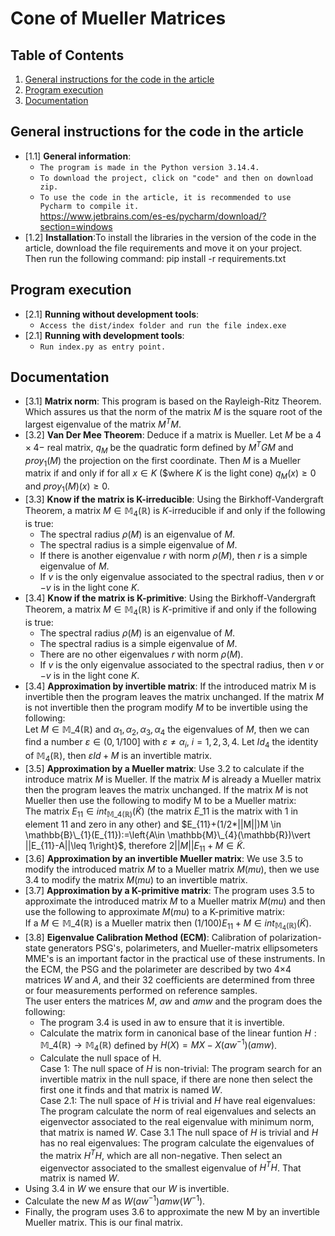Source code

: # Cone of Mueller Matrices 


## Table of Contents

  1. [General instructions for the code in the article](#general-instructions-for-the-code-in-the-article)
  2. [Program execution](#program-execution)
  3. [Documentation](#documentation)

## General instructions for the code in the article

  <a name="General instructions for the code in the article--General information"></a><a name="1.1"></a>
  - [1.1] **General information**:
    - `The program is made in the Python version 3.14.4. `
    - `To download the project, click on "code" and then on download zip.`
    - `To use the code in the article, it is recommended to use Pycharm to compile it.`
        <br />https://www.jetbrains.com/es-es/pycharm/download/?section=windows
  <a name="General instructions for the code in the article--installation"></a><a name="1.2"></a>
  - [1.2] **Installation**:To install the libraries in the version of the code in the <br />
  article, download the file requirements and move it on your project. Then run the following command: pip install -r requirements.txt



## Program execution
   
  <a name="Program execution--Running without development tools"></a><a name="2.1"></a>
  - [2.1] **Running without development tools**:
    - `Access the dist/index folder and run the file index.exe`
   <a name="Program execution--Running with development tools"></a><a name="2.2"></a>
  - [2.1] **Running with development tools**:
    - `Run index.py as entry point.`
    
## Documentation

  <a name="Documentation-Matrix norm"></a><a name="3.1"></a>
  - [3.1] **Matrix norm**: This program is based on the Rayleigh-Ritz Theorem. Which assures us that the norm of the matrix 
$M$ is the square root of the largest eigenvalue of the matrix $M^{T}M$.<br />
  - [3.2] **Van Der Mee Theorem**: Deduce if a matrix is Mueller. Let $M$ be a $4\times 4-$ real matrix,
$q_{M}$ be the quadratic form defined by $M^{T}GM$ and $proy_{1}(M)$ the projection on the first coordinate.
Then $M$ is a Mueller matrix if and only if for all  $x\in K$ ($where $K$ is the light cone) $q_{M}(x)\geq 0$ and $proy_{1}(M)(x)\geq 0$.<br />
  - [3.3] **Know if the matrix is K-irreducible**: Using the Birkhoff-Vandergraft Theorem, a matrix $M\in \mathbb{M}_{4}(\mathbb{R})$
is $K$-irreducible if and only if the following is true:
    - The spectral radius $\rho(M)$ is an eigenvalue of $M$.
    - The spectral radius is a simple eigenvalue of $M$.
    - If there is another eigenvalue $r$ with norm $\rho(M)$, then $r$ is a simple eigenvalue of $M$.
    - If $v$ is the only eigenvalue associated to the spectral radius, then $v$ or $-v$ is in the light cone $K$.<br />
  - [3.4] **Know if the matrix is K-primitive**: Using the Birkhoff-Vandergraft Theorem, a matrix $M\in \mathbb{M}_{4}(\mathbb{R})$
is $K$-primitive if and only if the following is true: 
    -  The spectral radius $\rho(M)$ is an eigenvalue of $M$.
    - The spectral radius is a simple eigenvalue of $M$.
    - There are no other eigenvalues $r$ with norm $\rho(M)$.
    - If $v$ is the only eigenvalue associated to the spectral radius, then $v$ or $-v$ is in the light cone $K$.
  - [3.4] **Approximation by invertible matrix**: If the introduced matrix M is invertible then the program leaves the matrix
unchanged. If the matrix $M$ is not invertible then the program modify $M$ to be invertible using the following:<br />
Let $M\in \mathbb{M}\_{4}(\mathbb{R})$ and $\alpha_{1}, \alpha_{2}, \alpha_{3}, \alpha_{4}$
the eigenvalues of $M$, then we can find a number $\varepsilon\in (0,1/100]$ with $\varepsilon\not=\alpha_{i}$, $i=1,2,3,4$. 
Let $Id_{4}$ the identity of $\mathbb{M}_{4}(\mathbb{R})$, then $\varepsilon Id+M$ is an invertible matrix. <br />
  - [3.5] **Approximation by a Mueller matrix**: Use 3.2 to calculate if the introduce matrix $M$ is Mueller. If the matrix $M$ is
already a Mueller matrix then the program leaves the matrix unchanged. If the matrix $M$ is not Mueller then use the following to 
modify M to be a Mueller matrix: <br /> 
The matrix $E_{11}\in int_{\mathbb{M}\_{4}(\mathbb{R})}(\tilde{K})$ (the matrix $E\_{11}$ is the matrix with 1 in element 11 and zero in any other) 
and $E_{11}+(1/2*||M||)M \in \mathbb{B}\_{1}(E_{11}):=\left{A\in \mathbb{M}\_{4}(\mathbb{R})\vert ||E_{11}-A||\leq 1\right}$, therefore
$2||M||E_{11}+M\in \tilde{K}$.
  - [3.6] **Approximation by an invertible Mueller matrix**: We use 3.5 to modify the introduced matrix $M$ to a Mueller matrix $M(mu)$, 
then we use 3.4 to modify the matrix $M(mu)$ to an invertible matrix. 
  - [3.7] **Approximation by a K-primitive matrix**: The program uses 3.5 to approximate the introduced matrix $M$ to a Mueller matrix
$M(mu)$ and then use the following to approximate $M(mu)$ to a K-primitive matrix:<br />
If a $M\in \mathbb{M}\_{4}(\mathbb{R})$ is a Mueller matrix then $(1/100)E_{11}+M\in int_{\mathbb{M}_{4}(\mathbb{R})}(\tilde{K})$. <br />
  - [3.8] **Eigenvalue Calibration Method (ECM)**: Calibration of polarization-state generators PSG's, polarimeters, and Mueller-matrix
ellipsometers MME's is an important factor in the practical use of these instruments. In the ECM, the PSG and the polarimeter 
are described by two 4×4 matrices $W$ and $A$, and their 32 coefficients are determined from three or four measurements performed on reference samples.<br />
The user enters the matrices $M$, $aw$ and $amw$ and the program does the following:<br />
    - The program 3.4 is used in aw to ensure that it is invertible.
    - Calculate the matrix form in canonical base of the linear funtion $H:\mathbb{M}\_{4}(\mathbb{R}) \rightarrow \mathbb{M}_{4}(\mathbb{R})$
    defined by $H(X)=MX-X(aw^{-1})(amw)$.
    - Calculate the null space of H.<br />
    Case 1: The null space of $H$ is non-trivial: The program search for an invertible matrix in the null space, if there 
    are none then select the first one it finds and that matrix is named $W$.<br />
    Case 2.1: The null space of $H$ is trivial and $H$ have real eigenvalues: The program calculate the norm of real 
    eigenvalues and selects an eigenvector associated to the real eigenvalue with minimum norm, that matrix is named $W$.
    Case 3.1 The null space of $H$ is trivial and $H$ has no real eigenvalues: The program calculate the eigenvalues of the 
    matrix $H^{T}H$, which are all non-negative. Then select an eigenvector associated to the smallest eigenvalue of $H^{T}H$.
    That matrix is named $W$.
  - Using 3.4 in $W$ we ensure that our $W$ is invertible.
  - Calculate the new $M$ as $W(aw^{-1})amw(W^{-1})$.
  - Finally, the program uses 3.6 to approximate the new M by an invertible Mueller matrix. This is our final matrix.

·····

[WHAT TO WORK ON]
Print the lines above from the one with "Case 3.1 The" through the one with "- Using 3.4", both included, exactly as written and nothing more.

[RESPONSE AREA]
    Case 3.1 The null space of $H$ is trivial and $H$ has no real eigenvalues: The program calculate the eigenvalues of the 
    matrix $H^{T}H$, which are all non-negative. Then select an eigenvector associated to the smallest eigenvalue of $H^{T}H$.
    That matrix is named $W$.
  - Using 3.4 in $W$ we ensure that our $W$ is invertible.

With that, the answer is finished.